Seniors finally know what being on the verge of graduation feels like

Graduation. Commencement. Julie Andrews. Then we’re out of here.

Four (or more) years of college have gone by for us seniors, and it really is hard to believe. Yesterday we were nervously congregating in the dorm hallways, getting used to the food and workload and starting to make CU home. Now we are the seniors following in the footsteps of those already gone, and it’s our turn to leave this place we have made home.

President Bruce Benson addresses the graduates at Spring Commencement on May 11th, 2012. (James Bradbury/CU Independent File)
President Bruce Benson addresses the graduates at Spring Commencement on May 11th, 2012. (James Bradbury/CU Independent File)

The grad checklist is easy: Apply to graduate, pass your finals, buy that expensive cap and gown and walk to Folsom Stadium for a speech meant to inspire you about the real world — a place apart from Thirsty Thursdays, hungover Friday lectures and a world where the majority of the population is made up of 20-somethings.

Like I said, the checklist is easy. But being mentally and emotionally prepared for departure is another checklist more complicated. Will this be a time in life to look back on with fondness and pride? Will it be one of those life experiences to tell the kids, if you have them? Or will it be an experience that you hope to forget with age?

Though these questions are worth asking, I do not think there is as much pressure with the memory of college as there is with the memory of high school. If the tagline for high school is so often, “the best years of my life,” what is it for college?

For some, CU might be where best friends, spouses or scholastic passion were found. For others, maybe it was just a stepping stone toward more education. It could even be a lesson that more education is not financially worthwhile. Maybe it is a place where friends were made and lost, where passion was created and then transformed into something unexpected.

There are so many unanswered questions in seniors’ heads, but that is because life beyond campus is cloudy and unsure.
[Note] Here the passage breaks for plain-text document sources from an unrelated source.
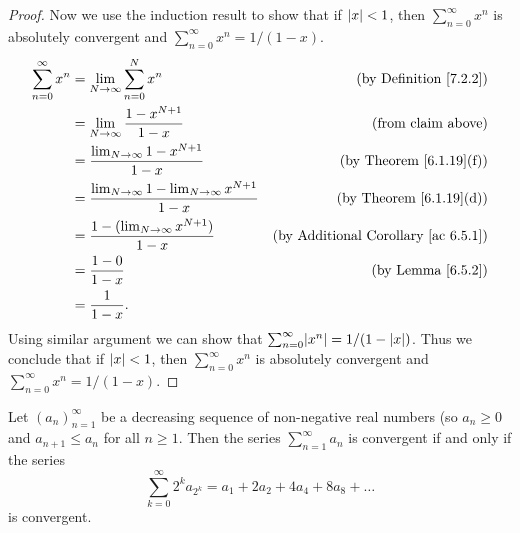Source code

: \begin{proof}
    Now we use the induction result to show that if \(\abs*{x} < 1\), then \(\sum_{n = 0}^\infty x^n\) is absolutely convergent and \(\sum_{n = 0}^\infty x^n = 1 / (1 - x)\).
    \begin{align*}
        \sum_{n = 0}^\infty x^n & = \lim_{N \to \infty} \sum_{n = 0}^N x^n                              & \text{(by Definition \ref{7.2.2})}              \\
                                & = \lim_{N \to \infty} \frac{1 - x^{N + 1}}{1 - x}                     & \text{(from claim above)}                       \\
                                & = \frac{\lim_{N \to \infty} 1 - x^{N + 1}}{1 - x}                     & \text{(by Theorem \ref{6.1.19}(f))}             \\
                                & = \frac{\lim_{N \to \infty} 1 - \lim_{N \to \infty} x^{N + 1}}{1 - x} & \text{(by Theorem \ref{6.1.19}(d))}             \\
                                & = \frac{1 - (\lim_{N \to \infty} x^{N + 1})}{1 - x}                   & \text{(by Additional Corollary \ref{ac 6.5.1})} \\
                                & = \frac{1 - 0}{1 - x}                                                 & \text{(by Lemma \ref{6.5.2})}                   \\
                                & = \frac{1}{1 - x}.
    \end{align*}
    Using similar argument we can show that \(\sum_{n = 0}^\infty \abs*{x^n} = 1 / (1 - \abs*{x})\).
    Thus we conclude that if \(\abs*{x} < 1\), then \(\sum_{n = 0}^\infty x^n\) is absolutely convergent and \(\sum_{n = 0}^\infty x^n = 1 / (1 - x)\).
\end{proof}

\begin{proposition}\label{7.3.4}
    Let \((a_n)_{n = 1}^\infty\) be a decreasing sequence of non-negative real numbers (so \(a_n \geq 0\) and \(a_{n + 1} \leq a_n\) for all \(n \geq 1\).
    Then the series \(\sum_{n = 1}^\infty a_n\) is convergent if and only if the series
    \[
        \sum_{k = 0}^\infty 2^k a_{2^k} = a_1 + 2a_2 + 4a_4 + 8a_8 + \dots
    \]
    is convergent.
\end{proposition}

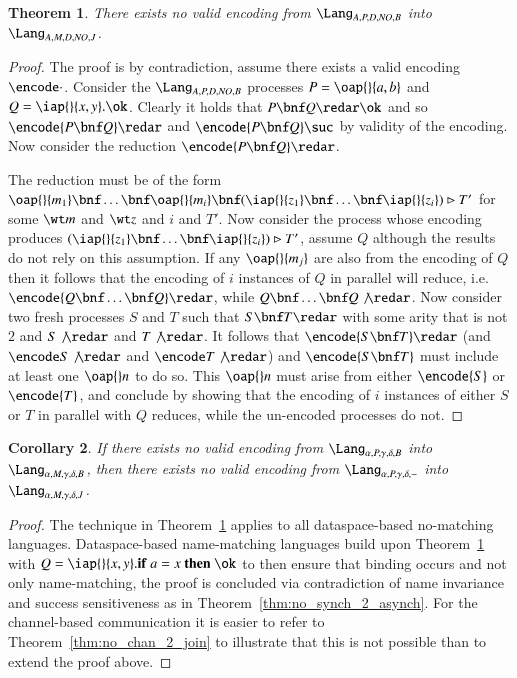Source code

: \documentclass[submission,copyright,creativecommons]{eptcs}
\newtheorem{theorem}{Theorem}[section]
\newtheorem{corollary}[theorem]{Corollary}
\newcommand{\ift}[3]{{\bf if}\ #1=#2\ {\bf then}\ #3}
\newcommand{\join}[1]{(#1)\rhd }
\begin{document}
\begin{theorem}
\label{thm:no_poly_2_join}
There exists no valid encoding from $\Lang_{A,P,D,\mathit{NO},B}$ into $\Lang_{A,M,D,\mathit{NO},J}$.
\end{theorem}
\begin{proof}
The proof is by contradiction, assume there exists a valid encoding $\encode\cdot$.
Consider the $\Lang_{A,P,D,\mathit{NO},B}$ processes $P=\oap {} {a,b}$ and $Q=\iap {} {x,y} .\ok$.
Clearly it holds that $P\bnf Q\redar\ok$ and so $\encode{P\bnf Q}\redar$ and $\encode{P\bnf Q}\suc$
by validity of the encoding. Now consider the reduction $\encode{P\bnf Q}\redar$.

The reduction must be of the form
$\oap {} {m_1} \bnf \ldots \bnf \oap {} {m_i} \bnf \join {\iap {} {z_1}\bnf\ldots\bnf\iap {} {z_i}} T'$
for some $\wt m$ and $\wt z$ and $i$ and $T'$.
Now consider the process whose encoding produces $\join {\iap {} {z_1}\bnf\ldots\bnf\iap {} {z_i}} T'$,
assume $Q$ although the results do not rely on this assumption.
If any $\oap {} {m_j}$ are also from the encoding of $Q$ then it follows that the encoding of
$i$ instances of $Q$ in parallel will reduce, i.e.~$\encode{Q\bnf \ldots\bnf Q}\redar$, while
$Q\bnf \ldots \bnf Q\not\redar$.
Now consider two fresh processes $S$ and $T$ such that $S\bnf T\redar$ with some arity that is not $2$
and $S\not\redar$ and $T\not\redar$.
It follows that $\encode{S\bnf T}\redar$ (and $\encode S \not\redar$ and $\encode T \not\redar$)
and $\encode {S\bnf T}$ must include at least one $\oap {} n$ to do so.
This $\oap {} n$ must arise from either $\encode{S}$ or $\encode {T}$, and conclude by showing that
the encoding of $i$ instances of either $S$ or $T$ in parallel with $Q$ reduces, while the
un-encoded processes do not.
\end{proof}

\begin{corollary}
If there exists no valid encoding from
$\Lang_{\alpha,P,\gamma,\delta,B}$ into $\Lang_{\alpha,M,\gamma,\delta,B}$, then there exists
no valid encoding from $\Lang_{\alpha,P,\gamma,\delta,-}$ into $\Lang_{\alpha,M,\gamma,\delta,J}$.
\end{corollary}
\begin{proof}
The technique in Theorem~\ref{thm:no_poly_2_join} applies to all dataspace-based no-matching languages.
Dataspace-based name-matching languages build upon Theorem~\ref{thm:no_poly_2_join} with
$Q=\iap {} {x,y}.\ift a x \ok$ to then ensure that binding occurs and not only name-matching,
the proof is concluded via contradiction of name invariance and success sensitiveness as in
Theorem~\ref{thm:no_synch_2_asynch}.
For the channel-based communication it is easier to refer to Theorem~\ref{thm:no_chan_2_join} to
illustrate that this is not possible than to extend the proof above.
\end{proof}
\end{document}

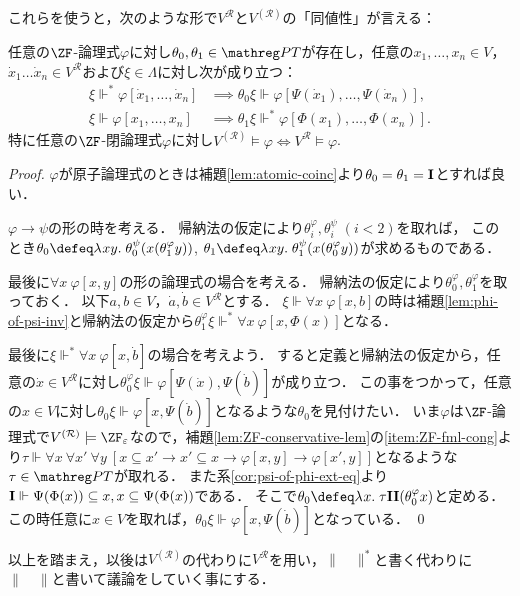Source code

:\documentclass[realisability.tex]{subfiles}
\begin{document}
これらを使うと，次のような形で$V^{\mathcal{R}}$と$V^{(\mathcal{R})}$の「同値性」が言える：
\begin{theorem}
 任意の$\ZF$-論理式$\varphi$に対し$\theta_0, \theta_1 \in \PT$が存在し，任意の$x_1, \dots, x_n \in V$，$\dot{x}_1 \dots \dot{x}_n \in V^{\mathcal{R}}$および$\xi \in \Lambda$に対し次が成り立つ：
 \begin{align*}
  \xi \Vdash^* \varphi[\dot{x}_1, \dots, \dot{x}_n] &\implies \theta_0 \xi \Vdash \varphi[\Psi(\dot{x}_1), \dots, \Psi(\dot{x}_n)],\\
  \xi \Vdash \varphi[x_1, \dots, x_n] &\implies \theta_1 \xi \Vdash^* \varphi[\Phi(x_1), \dots, \Phi(x_n)].
 \end{align*}
 特に任意の$\ZF$-閉論理式$\varphi$に対し$V^{(\mathcal{R})} \models \varphi \iff V^{\mathcal{R}} \models \varphi$.
\end{theorem}
\begin{proof}
 $\varphi$が原子論理式のときは補題\ref{lem:atomic-coinc}より$\theta_0 = \theta_1 = \mathsf{\mathbf{I}}$とすれば良い．

 $\varphi \to \psi$の形の時を考える．
 帰納法の仮定により$\theta^\varphi_i, \theta^\psi_i\;(i < 2)$を取れば，
 このとき$\theta_0 \defeq \abs{xy}{\theta^\psi_0(x(\theta^\varphi_1 y))}$, $\theta_1 \defeq \abs{xy}{\theta^\psi_1(x(\theta^\varphi_0 y))}$が求めるものである．

 最後に$\forall x \: \varphi[x, y]$の形の論理式の場合を考える．
 帰納法の仮定により$\theta^\varphi_0, \theta^\varphi_1$を取っておく．
 以下$a,b \in V$，$\dot{a}, \dot{b} \in V^{\mathcal{R}}$とする．
 $\xi \Vdash \forall x \: \varphi[x, b]$の時は補題\ref{lem:phi-of-psi-inv}と帰納法の仮定から$\theta^\varphi_1 \xi \Vdash^* \forall x \: \varphi[x, \Phi(x)]$となる．

 最後に$\xi \Vdash^* \forall x \: \varphi[x, \dot{b}]$の場合を考えよう．
 すると定義と帰納法の仮定から，任意の$\dot{x} \in V^{\mathcal{R}}$に対し$\theta^\varphi_0 \xi \Vdash \varphi[\Psi(\dot{x}), \Psi(\dot{b})]$が成り立つ．
 この事をつかって，任意の$x \in V$に対し$\theta_0 \xi \Vdash \varphi[x, \Psi(\dot{b})]$となるような$\theta_0$を見付けたい．
 いま$\varphi$は$\ZF$-論理式で$V^{(\mathcal{R})} \models \ZFe$なので，補題\ref{lem:ZF-conservative-lem}の\ref{item:ZF-fml-cong}より$\tau \Vdash \forall x \: \forall x'\: \forall y \: [x \subseteq x' \to x' \subseteq x \to \varphi[x, y] \to \varphi[x', y]]$となるような$\tau \in \PT$が取れる．
 また系\ref{cor:psi-of-phi-ext-eq}より$\mathsf{\mathbf{I}} \Vdash \Psi(\Phi(x)) \subseteq x, x \subseteq \Psi(\Phi(x))$である．
 そこで$\theta_0 \defeq \abs{x}{\tau\I\I(\theta^\varphi_0 x)}$と定める．
 この時任意に$x \in V$を取れば，$\theta_0 \xi \Vdash \varphi[x, \Psi(\dot{b})]$となっている． \qed
\end{proof}

以上を踏まえ，以後は$V^{(\mathcal{R})}$の代わりに$V^{\mathcal{R}}$を用い，$\|\quad\|^*$と書く代わりに$\|\quad\|$と書いて議論をしていく事にする．
\end{document}
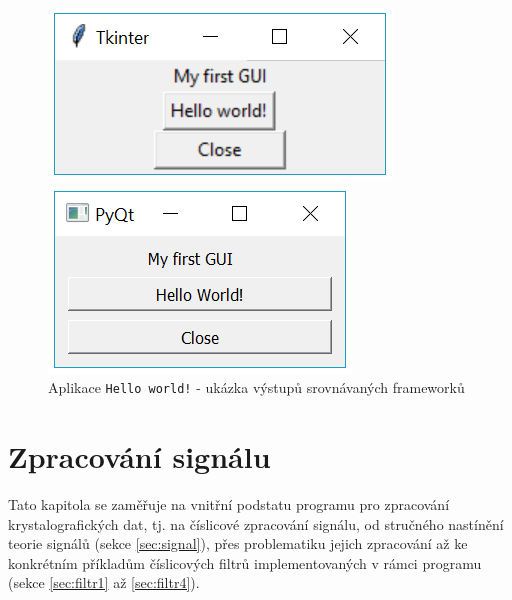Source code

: \documentclass[a4paper, 12pt]{article}
\begin{document}
\begin{figure}[h!]
\centering
\begin{minipage}[b][4cm]{5cm}
  \centering
  \includegraphics[width=\linewidth]{tkinter_myfirstgui.png}\vspace{0.25cm}
\end{minipage}\hspace{1.5cm}
\begin{minipage}[b][4cm]{5cm}
  \centering
  \includegraphics[width=\linewidth]{pyqt_myfirstgui.png}\vspace{0.25cm}
\end{minipage}\vspace{0.4cm}
\caption{Aplikace \texttt{Hello world!} - ukázka výstupů srovnávaných frameworků}
\label{fig:myfirstgui}
\end{figure}

\newpage
\section{Zpracování signálu} \label{sec:DSP}
Tato kapitola se zaměřuje na vnitřní podstatu programu pro zpracování krystalografických dat, tj. na číslicové zpracování signálu, od stručného nastínění teorie signálů (sekce \ref{sec:signal}), přes problematiku jejich zpracování až ke konkrétním příkladům číslicových filtrů implementovaných v rámci programu (sekce \ref{sec:filtr1} až \ref{sec:filtr4}).
\end{document}
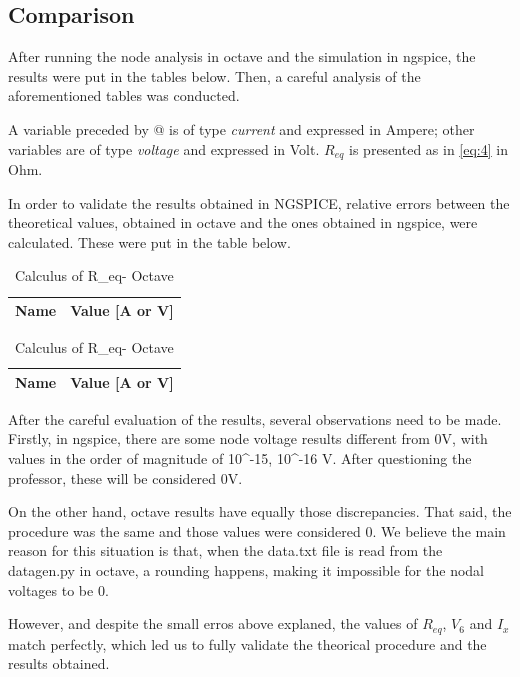 \subsection{Comparison}
After running the node analysis in octave and the simulation in ngspice, the results were put in the tables below. Then, a careful analysis of the aforementioned tables was conducted.

A variable preceded by @ is of type {\em current} and expressed in Ampere; other variables are of type {\it voltage} and expressed in
    Volt. $R_{eq}$ is presented as in \ref{eq:4} in Ohm.

In order to validate the results obtained in NGSPICE, relative errors between the theoretical values, obtained in octave and the ones obtained in ngspice, were calculated. These were put in the table below.

\begin{table}[ht]
\parbox{.30\linewidth}{
  \centering
  \begin{tabular}{|l|r|}
    \hline    
    {\bf Name} & {\bf Value [A or V]} \\ \hline
    
  \end{tabular}
  \caption{Simulation and Calculus of Req (NgSpice)}} 
\parbox{.30\linewidth}{
  \centering
  \begin{tabular}{|l|r|}
    \hline    
    {\bf Name} & {\bf Value [A or V]} \\ \hline
    
  \end{tabular}
  \caption{Calculus of R_{eq}- Octave}}
 
\end{table}

\par After the careful evaluation of the results, several observations need to be made. Firstly, in ngspice, there are some node voltage results different from 0V, with  values  in the order of magnitude of 10^-15, 10^-16 V. After questioning the professor, these will be considered 0V.

\par On the other hand, octave results have equally those discrepancies. That said, the procedure was the same and those values were considered 0. We believe the main reason for this situation is that, when the data.txt file is read from the datagen.py in octave, a rounding happens, making it impossible for the nodal voltages to be 0. 

\par However, and despite the small erros above explaned, the values of $R_{eq}$, $V_{6}$ and $I_{x}$ match perfectly, which led us to fully validate the theorical procedure and the results obtained.




 


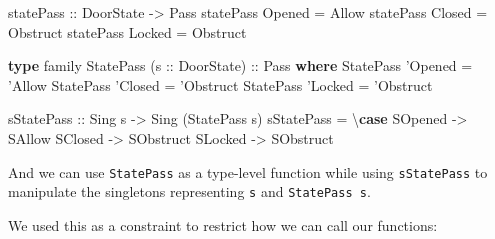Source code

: \documentclass[]{article}
\newenvironment{Shaded}{}{}
\newcommand{\CommentTok}[1]{\textcolor[rgb]{0.38,0.63,0.69}{\textit{#1}}}
\newcommand{\DataTypeTok}[1]{\textcolor[rgb]{0.56,0.13,0.00}{#1}}
\newcommand{\FunctionTok}[1]{\textcolor[rgb]{0.02,0.16,0.49}{#1}}
\newcommand{\KeywordTok}[1]{\textcolor[rgb]{0.00,0.44,0.13}{\textbf{#1}}}
\newcommand{\NormalTok}[1]{#1}
\newcommand{\OtherTok}[1]{\textcolor[rgb]{0.00,0.44,0.13}{#1}}
\newcommand{\StringTok}[1]{\textcolor[rgb]{0.25,0.44,0.63}{#1}}
\begin{document}
\begin{Shaded}
\begin{Highlighting}[]
\OtherTok{statePass ::} \DataTypeTok{DoorState} \OtherTok{->} \DataTypeTok{Pass}
\NormalTok{statePass }\DataTypeTok{Opened} \FunctionTok{=} \DataTypeTok{Allow}
\NormalTok{statePass }\DataTypeTok{Closed} \FunctionTok{=} \DataTypeTok{Obstruct}
\NormalTok{statePass }\DataTypeTok{Locked} \FunctionTok{=} \DataTypeTok{Obstruct}

\KeywordTok{type}\NormalTok{ family }\DataTypeTok{StatePass}\NormalTok{ (}\OtherTok{s ::} \DataTypeTok{DoorState}\NormalTok{)}\OtherTok{ ::} \DataTypeTok{Pass} \KeywordTok{where}
    \DataTypeTok{StatePass}\NormalTok{ '}\DataTypeTok{Opened} \FunctionTok{=}\NormalTok{ '}\DataTypeTok{Allow}
    \DataTypeTok{StatePass}\NormalTok{ '}\DataTypeTok{Closed} \FunctionTok{=}\NormalTok{ '}\DataTypeTok{Obstruct}
    \DataTypeTok{StatePass}\NormalTok{ '}\DataTypeTok{Locked} \FunctionTok{=}\NormalTok{ '}\DataTypeTok{Obstruct}

\OtherTok{sStatePass ::} \DataTypeTok{Sing}\NormalTok{ s }\OtherTok{->} \DataTypeTok{Sing}\NormalTok{ (}\DataTypeTok{StatePass}\NormalTok{ s)}
\NormalTok{sStatePass }\FunctionTok{=}\NormalTok{ \textbackslash{}}\KeywordTok{case}
    \DataTypeTok{SOpened} \OtherTok{->} \DataTypeTok{SAllow}
    \DataTypeTok{SClosed} \OtherTok{->} \DataTypeTok{SObstruct}
    \DataTypeTok{SLocked} \OtherTok{->} \DataTypeTok{SObstruct}
\end{Highlighting}
\end{Shaded}

And we can use \texttt{StatePass} as a type-level function while using
\texttt{sStatePass} to manipulate the singletons representing \texttt{s} and
\texttt{StatePass\ s}.

We used this as a constraint to restrict how we can call our functions:

\begin{Shaded}
\end{Shaded}
\end{document}
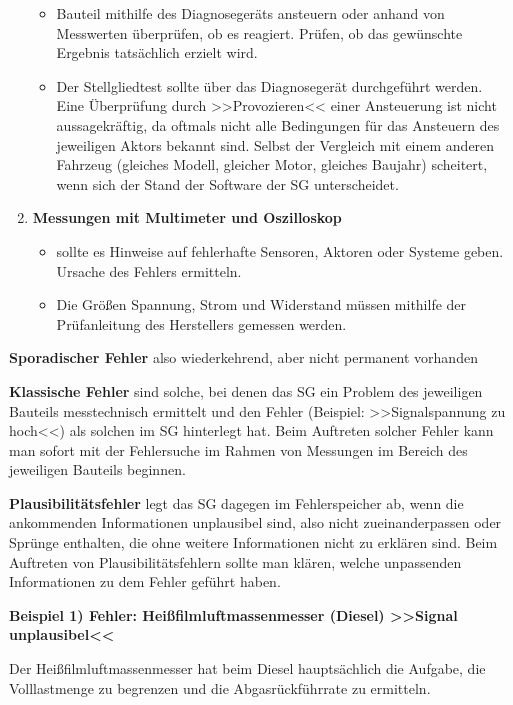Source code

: \begin{enumerate}
  \begin{itemize}
  \item
    Bauteil mithilfe des Diagnosegeräts ansteuern oder anhand von
    Messwerten überprüfen, ob es reagiert. Prüfen, ob das gewünschte
    Ergebnis tatsächlich erzielt wird.
  \item
    Der Stellgliedtest sollte über das Diagnosegerät durchgeführt
    werden. Eine Überprüfung durch >>Provozieren<< einer Ansteuerung ist
    nicht aussagekräftig, da oftmals nicht alle Bedingungen für das
    Ansteuern des jeweiligen Aktors bekannt sind. Selbst der Vergleich
    mit einem anderen Fahrzeug (gleiches Modell, gleicher Motor,
    gleiches Baujahr) scheitert, wenn sich der Stand der Software der SG
    unterscheidet.
  \end{itemize}
\item
  \textbf{Messungen mit Multimeter und Oszilloskop}

  \begin{itemize}
  \item
    sollte es Hinweise auf fehlerhafte Sensoren, Aktoren oder Systeme
    geben. Ursache des Fehlers ermitteln.
  \item
    Die Größen Spannung, Strom und Widerstand müssen mithilfe der
    Prüfanleitung des Herstellers gemessen werden.
  \end{itemize}
\end{enumerate}

\textbf{Sporadischer Fehler} also wiederkehrend, aber nicht permanent
vorhanden

\textbf{Klassische Fehler} sind solche, bei denen das SG ein Problem des
jeweiligen Bauteils messtechnisch ermittelt und den Fehler (Beispiel:
>>Signalspannung zu hoch<<) als solchen im SG hinterlegt hat. Beim
Auftreten solcher Fehler kann man sofort mit der Fehlersuche im Rahmen
von Messungen im Bereich des jeweiligen Bauteils beginnen.

\textbf{Plausibilitätsfehler} legt das SG dagegen im Fehlerspeicher ab,
wenn die ankommenden Informationen unplausibel sind, also nicht
zueinanderpassen oder Sprünge enthalten, die ohne weitere Informationen
nicht zu erklären sind. Beim Auftreten von Plausibilitätsfehlern sollte
man klären, welche unpassenden Informationen zu dem Fehler geführt
haben.

\textbf{Beispiel 1) Fehler: Heißfilmluftmassenmesser (Diesel) >>Signal
unplausibel<<}

Der Heißfilmluftmassenmesser hat beim Diesel hauptsächlich die Aufgabe,
die Volllastmenge zu begrenzen und die Abgasrückführrate zu ermitteln.

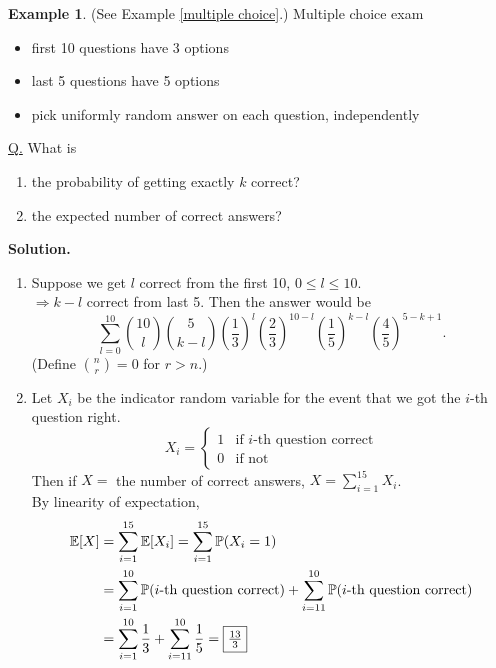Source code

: \documentclass[a4paper,11pt]{amsbook}
\theoremstyle{definition}
\newtheorem{example}{\hspace{-2em} \color{darkblue} Example}[chapter]
\theoremstyle{remark}
\newcommand{\E}{\mathbb{E}}
\renewcommand{\P}{\mathbb{P}}
\newcommand\0{\varnothing}
\begin{document}
    \begin{example} (See Example \ref{multiple choice}.)
        Multiple choice exam
        \begin{itemize}
            \item first 10 questions have 3 options
            \item last 5 questions have 5 options
            \item pick uniformly random answer on each question, independently
        \end{itemize}
        \underline{Q.} What is \begin{enumerate}
            \item the probability of getting exactly $k$ correct?
            \item the expected number of correct answers?
        \end{enumerate}
        \textbf{Solution.} \begin{enumerate}
            \item Suppose we get $l$ correct from the first 10, $0\leq l\leq10$.\\
            $\Rightarrow k-l$ correct from last 5. Then the answer would be
            $$\sum_{l=0}^{10}\binom{10}l\binom5{k-l}\left( \frac{1}{3} \right)^l\left( \frac{2}{3} \right)^{10-l}\left( \frac{1}{5} \right)^{k-l}\left( \frac{4}{5} \right)^{5-k+1}.$$
            (Define $\binom nr=0$ for $r>n$.)
            \item Let $X_i$ be the indicator random variable for the event that we got the $i$-th question right.
            $$X_i=\begin{cases}
                1 & \text{if $i$-th question correct} \\
                0 & \text{if not}
            \end{cases}$$
            Then if $X=$ the number of correct answers, $X=\sum_{i=1}^{15}X_i$.\\
            By linearity of expectation, \begin{align*}
                \E[X]&=\sum_{i=1}^{15}\E[X_i]=\sum_{i=1}^{15}\P(X_i=1) \\
                &=\sum_{i=1}^{10}\P(i\text{-th question correct})+\sum_{i=11}^{10}\P(i\text{-th question correct}) \\
                &=\sum_{i=1}^{10}\frac13+\sum_{i=11}^{10}\frac15=\fbox{$\frac{13}{3}$}
            \end{align*}
        \end{enumerate}
    \end{example}
\end{document}

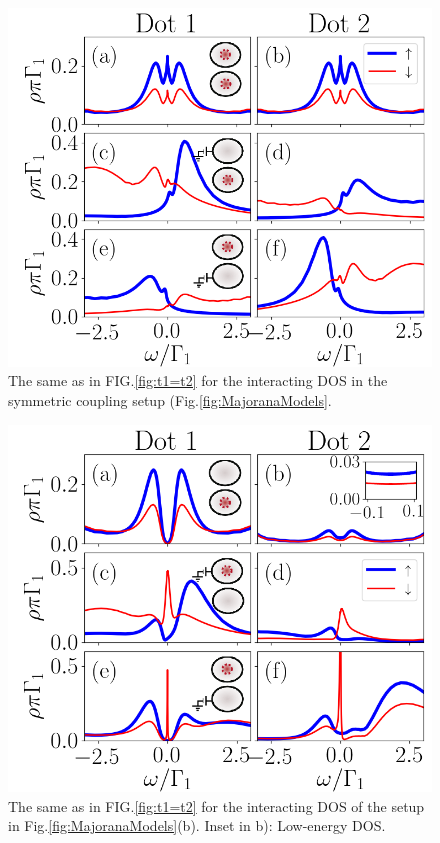 \documentclass[showpacs,aps,prb,reprint,superscriptaddress]{revtex4-1}
\begin{document}
\begin{figure}[bt]
\begin{center}
\includegraphics[scale=0.45]{Graficos/Nt1=t2.png}
\caption{ \label{fig:Nt1=t2} The same as in FIG.\ref{fig:t1=t2} for the  interacting DOS in the symmetric coupling setup (Fig.\ref{fig:MajoranaModels}.
}
%
\end{center}
\end{figure}


\begin{figure}[bt]
\begin{center}
\includegraphics[scale=0.45]{Graficos/b)Nt1>0.png}
\caption{  \label{fig:Nt1>0} The same as in FIG.\ref{fig:t1=t2} for the  interacting DOS of the setup in Fig.\ref{fig:MajoranaModels}(b). Inset in b): Low-energy DOS. 
}
%
\end{center}
\end{figure}
\end{document}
It might be the most convoluted time in life so far; I know it is for me.

Whatever the tagline or experience, it is uniquely personal because, if anything, college is an institution that teaches the beginnings of independence, where the adult world and your world are no longer separate planets.

Decisions are not made for you anymore, although assistance can always be sought out. This is epitomized in the act of graduating, which is generally not a forced obligation. Unless you will have loved ones sitting in the stands expecting to see you, to attend or not to attend is really up to you.

So, here’s to life after college, the many journeys still left to take, and the many places you will come to call home.

Contact CU Independent Columnist Kitty Winograd at Katrina.winograd@colorado.edu.

Kitty Winograd

Kitty is a senior at CU majoring in English and minoring in Ebio. Kitty loves baking, reading literature (assigned or not) and looks forward to watching Boulder Creek change colors every year. Upon graduation, she hopes to continue happily writing on issues that concern and interest her, especially those centered around the natural world and humankind's interaction with it. As a side note, Kitty is an identical twin, and both can often be seen on campus. Contact CU Independent Staff Writer Kitty Winograd at katrina.winograd@colorado.edu.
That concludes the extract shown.